▶ [INPUT MATERIAL]
-------------------------
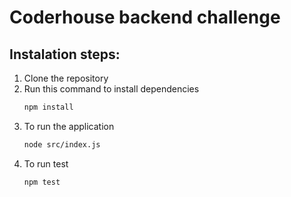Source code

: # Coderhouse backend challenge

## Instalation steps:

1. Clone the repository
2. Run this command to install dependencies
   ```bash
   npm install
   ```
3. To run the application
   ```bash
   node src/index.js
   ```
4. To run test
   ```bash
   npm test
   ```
-------------------------
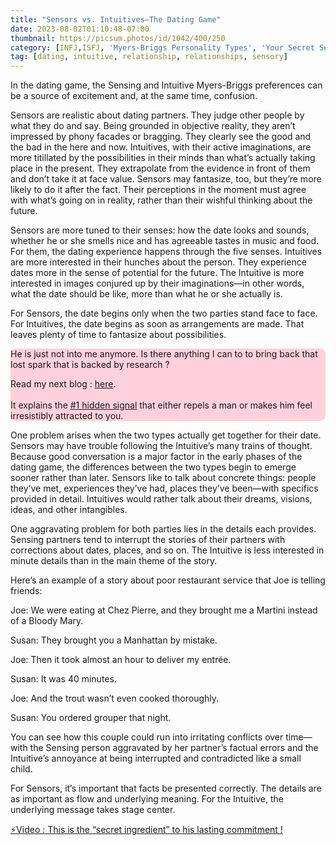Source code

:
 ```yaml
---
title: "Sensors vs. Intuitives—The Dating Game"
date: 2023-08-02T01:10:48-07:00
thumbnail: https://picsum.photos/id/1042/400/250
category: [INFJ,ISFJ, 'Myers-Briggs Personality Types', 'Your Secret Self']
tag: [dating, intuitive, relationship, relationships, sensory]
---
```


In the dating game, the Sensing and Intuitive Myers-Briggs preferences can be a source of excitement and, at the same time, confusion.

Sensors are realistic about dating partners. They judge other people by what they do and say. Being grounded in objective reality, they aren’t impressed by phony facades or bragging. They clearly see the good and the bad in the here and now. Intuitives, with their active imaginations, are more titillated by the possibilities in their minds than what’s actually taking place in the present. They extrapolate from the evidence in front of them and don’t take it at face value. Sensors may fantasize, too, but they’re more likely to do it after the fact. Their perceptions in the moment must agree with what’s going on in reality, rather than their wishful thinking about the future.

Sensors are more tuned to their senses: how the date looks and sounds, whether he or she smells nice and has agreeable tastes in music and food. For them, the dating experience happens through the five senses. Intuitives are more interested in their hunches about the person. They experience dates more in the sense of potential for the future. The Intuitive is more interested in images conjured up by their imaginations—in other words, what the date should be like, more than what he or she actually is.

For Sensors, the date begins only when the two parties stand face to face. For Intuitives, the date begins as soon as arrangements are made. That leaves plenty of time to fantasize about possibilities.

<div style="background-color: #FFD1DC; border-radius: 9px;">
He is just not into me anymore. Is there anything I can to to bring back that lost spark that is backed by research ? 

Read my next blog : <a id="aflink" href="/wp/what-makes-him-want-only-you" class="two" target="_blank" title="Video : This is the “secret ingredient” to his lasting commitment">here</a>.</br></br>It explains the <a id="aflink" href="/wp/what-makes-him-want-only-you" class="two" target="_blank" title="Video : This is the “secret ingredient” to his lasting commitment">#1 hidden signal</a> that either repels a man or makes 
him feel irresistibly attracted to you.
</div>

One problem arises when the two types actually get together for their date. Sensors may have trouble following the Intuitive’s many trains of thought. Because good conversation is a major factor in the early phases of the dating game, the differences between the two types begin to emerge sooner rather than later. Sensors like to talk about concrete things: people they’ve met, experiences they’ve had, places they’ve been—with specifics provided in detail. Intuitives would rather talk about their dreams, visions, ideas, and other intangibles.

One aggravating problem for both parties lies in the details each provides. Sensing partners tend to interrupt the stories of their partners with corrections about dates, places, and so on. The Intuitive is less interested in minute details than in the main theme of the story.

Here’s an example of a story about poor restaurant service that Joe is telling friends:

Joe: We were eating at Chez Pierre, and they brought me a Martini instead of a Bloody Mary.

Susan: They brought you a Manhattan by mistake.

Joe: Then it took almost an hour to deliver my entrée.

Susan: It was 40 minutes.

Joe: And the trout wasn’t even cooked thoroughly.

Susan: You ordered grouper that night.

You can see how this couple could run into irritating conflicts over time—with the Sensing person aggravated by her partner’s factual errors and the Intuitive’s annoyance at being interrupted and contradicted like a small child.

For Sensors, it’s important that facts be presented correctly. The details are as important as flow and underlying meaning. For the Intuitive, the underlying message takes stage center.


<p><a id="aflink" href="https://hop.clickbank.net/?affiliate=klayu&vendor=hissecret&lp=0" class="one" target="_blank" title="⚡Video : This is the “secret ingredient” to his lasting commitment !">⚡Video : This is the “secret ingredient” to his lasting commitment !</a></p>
-------------------------
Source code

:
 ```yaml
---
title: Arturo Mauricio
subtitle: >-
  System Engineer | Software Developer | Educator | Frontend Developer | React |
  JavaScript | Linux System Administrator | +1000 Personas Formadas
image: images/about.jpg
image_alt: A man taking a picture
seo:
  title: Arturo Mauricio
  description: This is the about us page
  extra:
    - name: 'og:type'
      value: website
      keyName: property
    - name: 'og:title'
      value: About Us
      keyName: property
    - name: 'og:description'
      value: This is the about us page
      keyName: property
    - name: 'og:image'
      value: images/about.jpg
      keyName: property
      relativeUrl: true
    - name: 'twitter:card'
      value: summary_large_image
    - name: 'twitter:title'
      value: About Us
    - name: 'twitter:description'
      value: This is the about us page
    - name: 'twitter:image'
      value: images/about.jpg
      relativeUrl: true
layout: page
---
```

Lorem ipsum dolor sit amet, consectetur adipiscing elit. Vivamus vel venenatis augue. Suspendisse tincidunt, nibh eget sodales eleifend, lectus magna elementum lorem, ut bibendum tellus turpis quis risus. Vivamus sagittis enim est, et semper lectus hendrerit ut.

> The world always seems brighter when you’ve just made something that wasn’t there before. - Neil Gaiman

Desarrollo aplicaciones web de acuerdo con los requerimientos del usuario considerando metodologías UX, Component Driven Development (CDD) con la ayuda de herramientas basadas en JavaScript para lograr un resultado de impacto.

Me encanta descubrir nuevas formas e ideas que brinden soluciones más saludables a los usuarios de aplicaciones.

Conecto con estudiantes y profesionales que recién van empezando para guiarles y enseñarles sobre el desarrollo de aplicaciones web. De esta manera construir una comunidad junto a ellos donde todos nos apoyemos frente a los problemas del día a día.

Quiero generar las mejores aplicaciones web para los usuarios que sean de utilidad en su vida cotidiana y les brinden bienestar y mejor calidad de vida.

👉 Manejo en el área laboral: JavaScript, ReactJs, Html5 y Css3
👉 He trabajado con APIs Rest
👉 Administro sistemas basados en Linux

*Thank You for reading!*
-------------------------
▶ [ACTIVITY] Read through the records above and copy the lines that contain "brought".

▶ [FINISHED EXERCISE]
Joe: We were eating at Chez Pierre, and they brought me a Martini instead of a Bloody Mary.
Susan: They brought you a Manhattan by mistake.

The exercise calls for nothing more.